Seems to me the answer to this question depends on what customer-related challenge your facility is trying to meet. In Lean terms, what does your 1-3 year, dock-to-dock future-state value stream map specify as the desired condition, on the way to the (dock-to-dock) vision of 1×1 Flow at Lowest Cost? This future-state map is a place to inject general Lean ideas like where to flow, where to pull, the scheduling point and lead-time goals.

With that overarching challenge or direction in mind, apply the rest of the pattern of the Improvement Kata to the press operations:

  1. Analyze the current condition of the work processes related to one product-family group of presses, i.e., study and describe the current operating pattern for the press operators, press scheduling, material handling, press changeovers, die maintenance and press maintenance. Each one of these is a separate process related to the operation of the presses. You don’t have to take them on all at once, but it wouldn’t hurt to take a look at all of them to get a feel for the overall current situation.
  2. Establish a next target condition for the processes you need to work on first. Each target condition should be no more than 3 months in the future.
  3. You can draw up a plan for how to get to a target condition, but most important is to begin conducting daily rapid PDCA cycles toward the target condition. This is the place to apply specific Lean techniques as needed to reach the target condition.

Notice I can answer your question with a meta process without telling you specifically what to do, which could be irresponsible on my part since I have no first-hand knowledge of your actual situation now. There’s only limited time in each workday to make improvements and there are competitors right behind us. So if you’re going to initiate activity then you should do your best to ensure people are working on those things they need to work on to achieve your value-stream goals.
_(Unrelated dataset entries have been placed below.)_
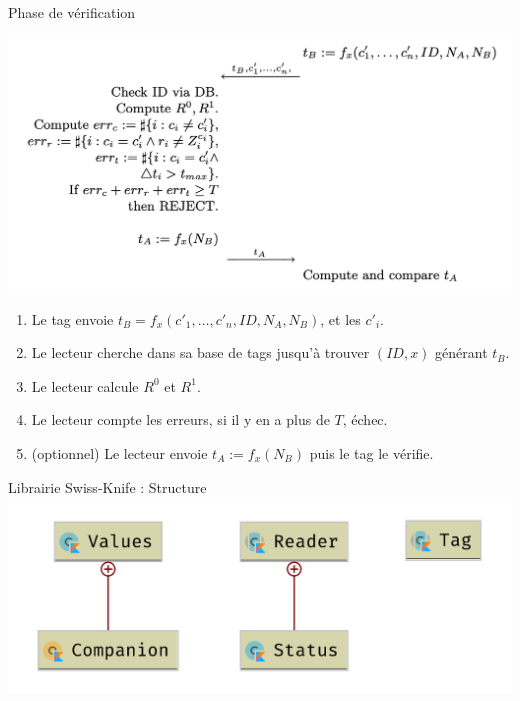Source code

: \documentclass[aspectratio=169]{beamer}
\begin{document}
\begin{frame}{Phase de vérification}
  \begin{multicols}{2}
    \begin{minipage}[c]{\linewidth}
      \centering
      \bigskip
      \bigskip
      \bigskip
      \includegraphics[width=\linewidth]{../assets/sk-phase3}
    \end{minipage}

    \begin{minipage}[t]{\linewidth}
      \begin{enumerate}
        \item Le tag envoie $t_B = f_x(c'_1, \hdots, c'_n, ID, N_A, N_B)$, et les $c'_i$.
        \item Le lecteur cherche dans sa base de tags jusqu'à trouver $(ID, x)$ générant $t_B$.
        \item Le lecteur calcule $R^0$ et $R^1$.
        \item Le lecteur compte les erreurs, si il y en a plus de $T$, échec.
        \item (optionnel) Le lecteur envoie $t_A := f_x(N_B)$ puis le tag le vérifie.
      \end{enumerate}
    \end{minipage}
  \end{multicols}
\end{frame}

\begin{frame}{Librairie Swiss-Knife : Structure}
  \centering
  \includegraphics[width=.8\linewidth]{../assets/uml_jar.png}
\end{frame}
\end{document}
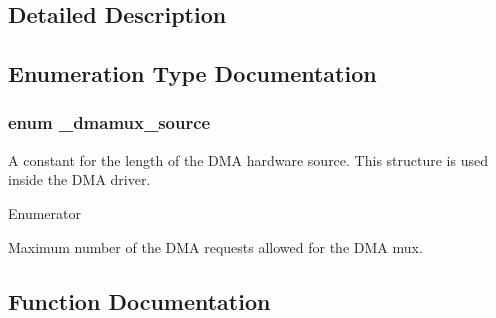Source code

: \subsection{Detailed Description}


\subsection{Enumeration Type Documentation}
\subsubsection[{\texorpdfstring{\+\_\+dmamux\+\_\+source}{_dmamux_source}}]{\setlength{\rightskip}{0pt plus 5cm}enum {\bf \+\_\+dmamux\+\_\+source}}\hypertarget{group__dmamux__hal_gace5f1036af4e69333fb490b030de1112}{}\label{group__dmamux__hal_gace5f1036af4e69333fb490b030de1112}


A constant for the length of the D\+MA hardware source. This structure is used inside the D\+MA driver. 

\begin{Desc}
\item[Enumerator]\par
\begin{description}
\item[{\em 
k\+Dmamux\+Dma\+Request\+Source\hypertarget{group__dmamux__hal_ggace5f1036af4e69333fb490b030de1112a5424bc0aed5209b8d1c2bfe8783f87d1}{}\label{group__dmamux__hal_ggace5f1036af4e69333fb490b030de1112a5424bc0aed5209b8d1c2bfe8783f87d1}
}]Maximum number of the D\+MA requests allowed for the D\+MA mux. \end{description}
\end{Desc}


\subsection{Function Documentation}
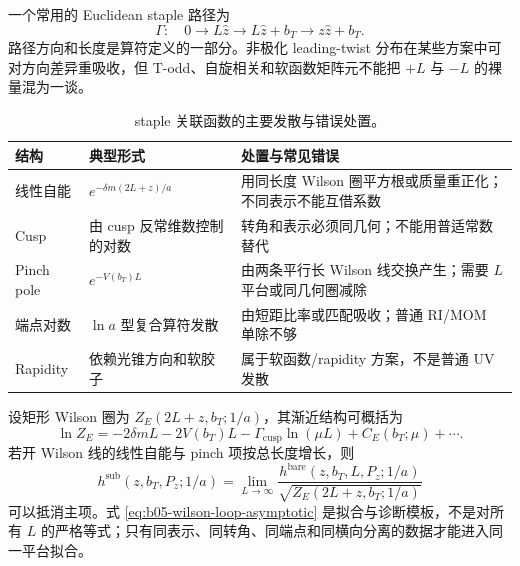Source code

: 一个常用的 Euclidean staple 路径为
\begin{equation}
  \Gamma:\quad 0\longrightarrow L\hat z
  \longrightarrow L\hat z+b_T
  \longrightarrow z\hat z+b_T .
  \label{eq:b05-staple-path}
\end{equation}
路径方向和长度是算符定义的一部分。非极化 leading-twist 分布在某些方案中可对方向差异重吸收，但 T-odd、自旋相关和软函数矩阵元不能把 \(+L\) 与 \(-L\) 的裸量混为一谈。

\begin{table}[H]
  \centering
  \caption{staple 关联函数的主要发散与错误处置。}
  \label{tab:b05-staple-divergences}
  \small
  \begin{tabularx}{\textwidth}{@{}p{}p{}X@{}}
    \toprule
    结构 & 典型形式 & 处置与常见错误 \\
    \midrule
    线性自能 & \(e^{-\delta m(2L+z)/a}\) & 用同长度 Wilson 圈平方根或质量重正化；不同表示不能互借系数 \\
    Cusp & 由 cusp 反常维数控制的对数 & 转角和表示必须同几何；不能用普适常数替代 \\
    Pinch pole & \(e^{-V(b_T)L}\) & 由两条平行长 Wilson 线交换产生；需要 \(L\) 平台或同几何圈减除 \\
    端点对数 & \(\ln a\) 型复合算符发散 & 由短距比率或匹配吸收；普通 RI/MOM 单除不够 \\
    Rapidity & 依赖光锥方向和软胶子 & 属于软函数/rapidity 方案，不是普通 UV 发散 \\
    \bottomrule
  \end{tabularx}
\end{table}

设矩形 Wilson 圈为 \(Z_E(2L+z,b_T;1/a)\)，其渐近结构可概括为
\begin{equation}
  \ln Z_E
  =-2\delta m L-2V(b_T)L
   -\Gamma_{\mathrm{cusp}}\ln(\mu L)
   +C_E(b_T;\mu)+\cdots .
  \label{eq:b05-wilson-loop-asymptotic}
\end{equation}
若开 Wilson 线的线性自能与 pinch 项按总长度增长，则
\begin{equation}
  h^{\mathrm{sub}}(z,b_T,P_z;1/a)
  =\lim_{L\to\infty}
   \frac{h^{\mathrm{bare}}(z,b_T,L,P_z;1/a)}
        {\sqrt{Z_E(2L+z,b_T;1/a)}}
  \label{eq:b05-wilson-loop-subtraction}
\end{equation}
可以抵消主项。式 \eqref{eq:b05-wilson-loop-asymptotic} 是拟合与诊断模板，不是对所有 \(L\) 的严格等式；只有同表示、同转角、同端点和同横向分离的数据才能进入同一平台拟合。

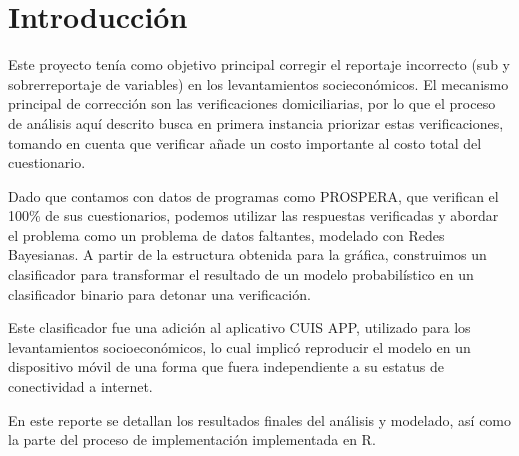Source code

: \chapter{Introducción}
\label{chap:intro}
Este proyecto tenía como objetivo principal corregir el reportaje incorrecto (sub y sobrerreportaje de variables) en los levantamientos socieconómicos. El mecanismo principal de corrección son las verificaciones domiciliarias, por lo que el proceso de análisis aquí descrito busca en primera instancia priorizar estas verificaciones, tomando en cuenta que verificar añade un costo importante al costo total del cuestionario.
\par
\noindent
Dado que contamos con datos de programas como PROSPERA, que verifican el 100\% de sus cuestionarios, podemos utilizar las respuestas verificadas y abordar el problema como un problema de datos faltantes, modelado con Redes Bayesianas. A partir de la estructura obtenida para la gráfica, construimos un clasificador para transformar el resultado de un modelo probabilístico en un clasificador binario para detonar una verificación.
\par
\noindent
Este clasificador fue una adición al aplicativo CUIS APP, utilizado para los levantamientos socioeconómicos, lo cual implicó reproducir el modelo en un dispositivo móvil de una forma que fuera independiente a su estatus de conectividad a internet.
\par
\noindent
En este reporte se detallan los resultados finales del análisis y modelado, así como la parte del proceso de implementación implementada en R.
This is also important because if you want your teams to be engaged when they work on improvement they should be working on something meaningful, not just random wastes or problems from a gemba walk or what someone like me writing a blog post might say they should work on. And, in reference to something you mentioned in your question, it’s not possible to implement Lean. As far as I can tell Lean is mindset, behavior and performance that an organization develops over time. Sorry, wish we knew of a shortcut.